Today it still carries a heck of a comedic wallop, splicing this in with an ever
more acute and profound social commentary. It’s a gem of Golden Era Hollywood.
With New York in the midst of the Great Depression, affluent
socialites the Bullock sisters – snob Cornelia (Gail Patrick) and ditzy,
scatter-brained Irene (Carole Lombard) – are in hunt for a “forgotten man” so
they can claim victory in their scavenger hunt. In a rubbish dump – turned home
for the unemployed – they find the well-spoken Godfrey (William Powell).
Godfrey is having none of the condescension of Cornelia, but finds the honesty
and kindness of Irene more touching agrees to help her win the prize –
whereupon he promptly admonishes the upper-class crowd at the Waldorf for their
lack of concern for the working man. Ashamed, Irene offers him the job of
Bullock family butler, which Godfrey accepts. But as he navigates the eccentric
family, is Godfrey also hiding secrets of his own, secrets that suggest he is
much more than he seems?
My Man Godfrey is
a very funny film, centre-piecing the fast-paced comedic delivery of the era,
the script never going more than a minute without a killer line or brilliant
piece of comedic business. It’s helped as well by the casting, with every actor
being perfectly selected for their roles, and each of them bringing their
absolute A-game. Not least the partnership of Powell and Lombard – divorced in
real life but still close – who spark off each other wonderfully and keep the
will-they-won’t-they question beautifully balanced throughout the whole film.
La Cava’s film – wonderfully directed with imagination and
visual chutzpah – matches this up with an extremely neat, but not too preachy,
line in social commentary. The self-obsessions and petty concerns of the
Bullock family are frequently contrasted with the poverty and struggles of the
working man, while the families’ lack of concern for the struggles of the
vagrants and down-and-outs only a taxi ride away from their mansion home is
striking. Godfrey frequently points up this lack of empathy in this ‘classless’

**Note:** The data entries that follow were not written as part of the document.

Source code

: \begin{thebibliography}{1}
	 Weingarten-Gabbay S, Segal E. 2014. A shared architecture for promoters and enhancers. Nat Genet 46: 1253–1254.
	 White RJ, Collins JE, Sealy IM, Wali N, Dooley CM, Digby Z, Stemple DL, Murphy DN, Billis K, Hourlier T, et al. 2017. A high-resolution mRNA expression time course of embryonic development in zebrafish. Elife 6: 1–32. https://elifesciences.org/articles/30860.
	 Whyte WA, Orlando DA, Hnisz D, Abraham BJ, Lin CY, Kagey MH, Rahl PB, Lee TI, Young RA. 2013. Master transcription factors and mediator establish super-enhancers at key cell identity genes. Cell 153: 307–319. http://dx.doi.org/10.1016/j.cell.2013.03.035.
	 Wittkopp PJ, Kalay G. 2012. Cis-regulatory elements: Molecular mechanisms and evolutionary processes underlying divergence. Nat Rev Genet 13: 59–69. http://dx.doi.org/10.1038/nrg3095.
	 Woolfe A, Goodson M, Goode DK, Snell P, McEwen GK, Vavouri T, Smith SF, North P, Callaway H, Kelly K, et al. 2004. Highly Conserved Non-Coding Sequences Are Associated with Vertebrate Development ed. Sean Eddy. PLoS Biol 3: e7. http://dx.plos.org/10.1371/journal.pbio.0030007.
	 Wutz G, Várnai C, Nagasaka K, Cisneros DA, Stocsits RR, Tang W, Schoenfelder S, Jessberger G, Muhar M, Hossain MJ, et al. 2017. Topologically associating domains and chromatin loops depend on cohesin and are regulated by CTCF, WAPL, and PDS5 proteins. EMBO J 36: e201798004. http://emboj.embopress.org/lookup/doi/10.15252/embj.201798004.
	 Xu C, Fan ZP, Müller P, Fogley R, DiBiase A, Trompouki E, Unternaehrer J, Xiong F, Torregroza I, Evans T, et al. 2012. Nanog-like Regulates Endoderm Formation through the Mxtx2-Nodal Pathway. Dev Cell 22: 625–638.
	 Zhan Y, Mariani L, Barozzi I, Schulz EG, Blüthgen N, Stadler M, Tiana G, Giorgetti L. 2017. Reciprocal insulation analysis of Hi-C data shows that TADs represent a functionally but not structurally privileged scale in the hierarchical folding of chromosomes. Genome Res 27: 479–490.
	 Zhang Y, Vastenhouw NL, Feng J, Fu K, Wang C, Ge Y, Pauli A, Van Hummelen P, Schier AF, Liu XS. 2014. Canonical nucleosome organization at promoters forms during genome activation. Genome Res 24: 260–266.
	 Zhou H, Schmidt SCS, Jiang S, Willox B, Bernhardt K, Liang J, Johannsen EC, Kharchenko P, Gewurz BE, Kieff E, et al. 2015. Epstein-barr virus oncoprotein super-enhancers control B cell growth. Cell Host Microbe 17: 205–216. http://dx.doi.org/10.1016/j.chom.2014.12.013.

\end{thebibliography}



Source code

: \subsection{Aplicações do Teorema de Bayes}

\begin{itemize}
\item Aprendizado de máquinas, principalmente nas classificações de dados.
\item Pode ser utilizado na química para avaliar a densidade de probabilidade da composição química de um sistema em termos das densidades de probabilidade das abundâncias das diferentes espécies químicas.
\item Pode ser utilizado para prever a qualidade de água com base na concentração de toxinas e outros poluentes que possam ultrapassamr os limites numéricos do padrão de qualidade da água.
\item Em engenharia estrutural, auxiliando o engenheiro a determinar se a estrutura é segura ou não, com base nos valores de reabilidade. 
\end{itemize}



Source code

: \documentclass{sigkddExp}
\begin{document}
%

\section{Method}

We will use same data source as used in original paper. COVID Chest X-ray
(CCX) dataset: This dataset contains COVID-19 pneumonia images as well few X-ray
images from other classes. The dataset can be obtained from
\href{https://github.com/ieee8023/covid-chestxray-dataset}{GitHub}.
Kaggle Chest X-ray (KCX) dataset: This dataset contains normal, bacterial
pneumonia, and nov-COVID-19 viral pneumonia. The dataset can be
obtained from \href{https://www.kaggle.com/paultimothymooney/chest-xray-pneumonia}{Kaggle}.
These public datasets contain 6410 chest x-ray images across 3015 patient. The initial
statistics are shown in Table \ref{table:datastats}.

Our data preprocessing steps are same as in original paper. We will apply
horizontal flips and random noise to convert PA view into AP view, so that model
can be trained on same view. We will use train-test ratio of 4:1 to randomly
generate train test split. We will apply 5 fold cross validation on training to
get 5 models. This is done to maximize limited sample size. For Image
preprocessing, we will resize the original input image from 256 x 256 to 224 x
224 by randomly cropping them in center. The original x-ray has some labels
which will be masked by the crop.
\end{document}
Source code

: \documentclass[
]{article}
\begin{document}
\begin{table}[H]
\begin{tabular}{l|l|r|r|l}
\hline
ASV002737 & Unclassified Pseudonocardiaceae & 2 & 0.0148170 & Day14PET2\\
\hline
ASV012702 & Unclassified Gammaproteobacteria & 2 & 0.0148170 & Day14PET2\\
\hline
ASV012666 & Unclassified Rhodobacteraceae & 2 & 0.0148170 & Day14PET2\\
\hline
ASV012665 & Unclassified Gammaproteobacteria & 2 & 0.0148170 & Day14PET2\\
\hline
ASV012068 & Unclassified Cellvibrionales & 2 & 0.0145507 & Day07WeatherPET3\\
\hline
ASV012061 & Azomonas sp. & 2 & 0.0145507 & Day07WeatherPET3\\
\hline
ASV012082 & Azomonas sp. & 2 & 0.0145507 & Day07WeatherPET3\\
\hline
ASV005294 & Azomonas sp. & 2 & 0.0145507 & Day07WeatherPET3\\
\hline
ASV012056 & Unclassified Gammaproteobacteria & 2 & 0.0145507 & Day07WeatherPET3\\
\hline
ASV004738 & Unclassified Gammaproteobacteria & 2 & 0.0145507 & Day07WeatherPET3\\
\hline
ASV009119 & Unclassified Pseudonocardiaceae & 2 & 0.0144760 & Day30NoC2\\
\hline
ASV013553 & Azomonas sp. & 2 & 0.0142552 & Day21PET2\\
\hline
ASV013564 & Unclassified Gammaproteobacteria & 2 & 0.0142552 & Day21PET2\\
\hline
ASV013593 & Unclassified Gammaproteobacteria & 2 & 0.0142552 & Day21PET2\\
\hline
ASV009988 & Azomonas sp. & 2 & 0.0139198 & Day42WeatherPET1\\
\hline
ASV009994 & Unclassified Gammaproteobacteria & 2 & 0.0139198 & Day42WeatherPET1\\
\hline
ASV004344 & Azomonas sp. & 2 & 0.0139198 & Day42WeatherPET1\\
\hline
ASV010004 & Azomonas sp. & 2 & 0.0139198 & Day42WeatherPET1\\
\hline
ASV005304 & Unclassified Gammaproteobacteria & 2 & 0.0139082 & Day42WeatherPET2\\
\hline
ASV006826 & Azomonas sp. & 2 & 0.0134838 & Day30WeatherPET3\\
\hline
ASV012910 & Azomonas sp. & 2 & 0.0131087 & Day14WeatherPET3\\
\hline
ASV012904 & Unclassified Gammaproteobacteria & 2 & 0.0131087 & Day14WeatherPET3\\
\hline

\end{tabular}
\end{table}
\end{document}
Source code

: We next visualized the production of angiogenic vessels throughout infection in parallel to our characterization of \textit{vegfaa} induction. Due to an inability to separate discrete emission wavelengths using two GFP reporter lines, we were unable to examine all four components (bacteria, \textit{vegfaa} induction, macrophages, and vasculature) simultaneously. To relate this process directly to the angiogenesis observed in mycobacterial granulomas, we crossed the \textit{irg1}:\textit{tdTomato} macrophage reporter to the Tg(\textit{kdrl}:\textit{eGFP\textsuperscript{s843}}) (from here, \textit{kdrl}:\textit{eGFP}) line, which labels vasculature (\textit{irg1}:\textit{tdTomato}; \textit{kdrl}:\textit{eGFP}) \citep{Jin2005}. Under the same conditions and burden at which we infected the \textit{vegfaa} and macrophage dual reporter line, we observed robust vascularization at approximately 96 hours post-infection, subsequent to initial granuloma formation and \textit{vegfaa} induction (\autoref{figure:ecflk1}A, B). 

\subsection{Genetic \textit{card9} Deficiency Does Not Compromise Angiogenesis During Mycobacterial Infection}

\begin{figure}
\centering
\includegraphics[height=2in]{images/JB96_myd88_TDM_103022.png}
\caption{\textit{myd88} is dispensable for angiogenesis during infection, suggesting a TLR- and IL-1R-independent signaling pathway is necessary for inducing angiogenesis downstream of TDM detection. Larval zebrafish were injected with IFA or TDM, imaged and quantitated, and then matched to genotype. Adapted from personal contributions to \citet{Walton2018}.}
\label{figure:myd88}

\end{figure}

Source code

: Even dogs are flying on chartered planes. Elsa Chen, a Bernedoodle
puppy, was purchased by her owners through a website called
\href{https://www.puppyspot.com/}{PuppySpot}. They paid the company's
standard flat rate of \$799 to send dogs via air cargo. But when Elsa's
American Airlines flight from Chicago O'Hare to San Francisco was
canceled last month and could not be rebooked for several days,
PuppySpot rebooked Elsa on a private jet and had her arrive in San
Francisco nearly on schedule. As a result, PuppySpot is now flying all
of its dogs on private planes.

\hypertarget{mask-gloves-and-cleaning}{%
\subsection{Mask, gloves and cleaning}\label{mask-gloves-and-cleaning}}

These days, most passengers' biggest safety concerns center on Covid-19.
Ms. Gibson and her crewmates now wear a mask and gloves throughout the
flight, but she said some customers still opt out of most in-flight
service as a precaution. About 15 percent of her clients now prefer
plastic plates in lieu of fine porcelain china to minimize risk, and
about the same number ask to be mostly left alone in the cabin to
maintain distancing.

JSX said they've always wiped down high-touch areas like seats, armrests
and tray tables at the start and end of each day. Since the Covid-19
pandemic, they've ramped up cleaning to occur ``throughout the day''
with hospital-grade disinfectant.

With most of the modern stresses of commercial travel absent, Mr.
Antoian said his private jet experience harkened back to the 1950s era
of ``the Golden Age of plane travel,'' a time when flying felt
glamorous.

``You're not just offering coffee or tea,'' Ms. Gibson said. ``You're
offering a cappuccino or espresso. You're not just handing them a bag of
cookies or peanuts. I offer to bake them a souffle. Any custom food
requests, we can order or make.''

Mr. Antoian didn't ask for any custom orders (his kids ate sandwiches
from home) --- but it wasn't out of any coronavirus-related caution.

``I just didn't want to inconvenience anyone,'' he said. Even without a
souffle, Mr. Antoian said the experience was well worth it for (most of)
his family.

country (which is in fact defined by class), stressing he found more decency
and kindness at the rubbish dump than he did in the palaces of the mighty.
Sure Godfrey’s secret may well be that he is from loaded
stock himself – but has given it all up in shame and self-disgust – but that
only makes him all the better an observer of the whims of the rich treading on
the poor. In fact My Man Godfrey
could well be the film for today. The scavenger hunt dinner – a brilliantly
directed, frenetic scene that looks years ahead of its time in its technical
accomplishment – really captures this. The guests haw and shout over each
other, clutching with an ironic glee their examples of poverty (from everyday
objects to a goat to, of course. the ‘forgotten’ man, who has as much value as
the goat to them). We get more of it at the posh clubs and cocktail parties the
Bullock frequent, the guests (while not cruel) being as blasé and oblivious of
their fortune as they are of the suffering in the rest of the city.
But that makes this sound like a civics lessons, whereas the
film is first-and-foremost a comedy. It has a terrific performance from William
Powell as Godfrey. Powell makes the part a mix of Jeeves and Wooster: the
intelligence and calm of Jeeves with the warmth and tendency for scrapes of
Wooster. Powell is brilliant at balancing the wry observer quality of Godfrey,
while never sacrificing his warmer, generous soul. And also brilliantly
suggests his wonderful judgement of situations and characters, without ever
making him smug or a know-it-all. It’s a quite exquisite performance of
unflappility covering emotional depth.
Lombard sparks off him very well as Irene, allowed to
frequently head further over the top as Powell grounds Godfrey in normality
(Lombard was a famously electric performer, and the outtakes reel for the film
frequently show her screwing up her fast-paced dialogue with copious
swear-words). Today the more ditzy Irene sometimes comes across as a more
tiresome, less believable character – she is so obviously a narrative
construction rather than someone who could be real that it becomes harder to
connect with her (or to imagine Godfrey might find her attractive). But
Lombard’s energy and drive carries the film through and the film highlights her
electric qualities in several show-stopping scenes.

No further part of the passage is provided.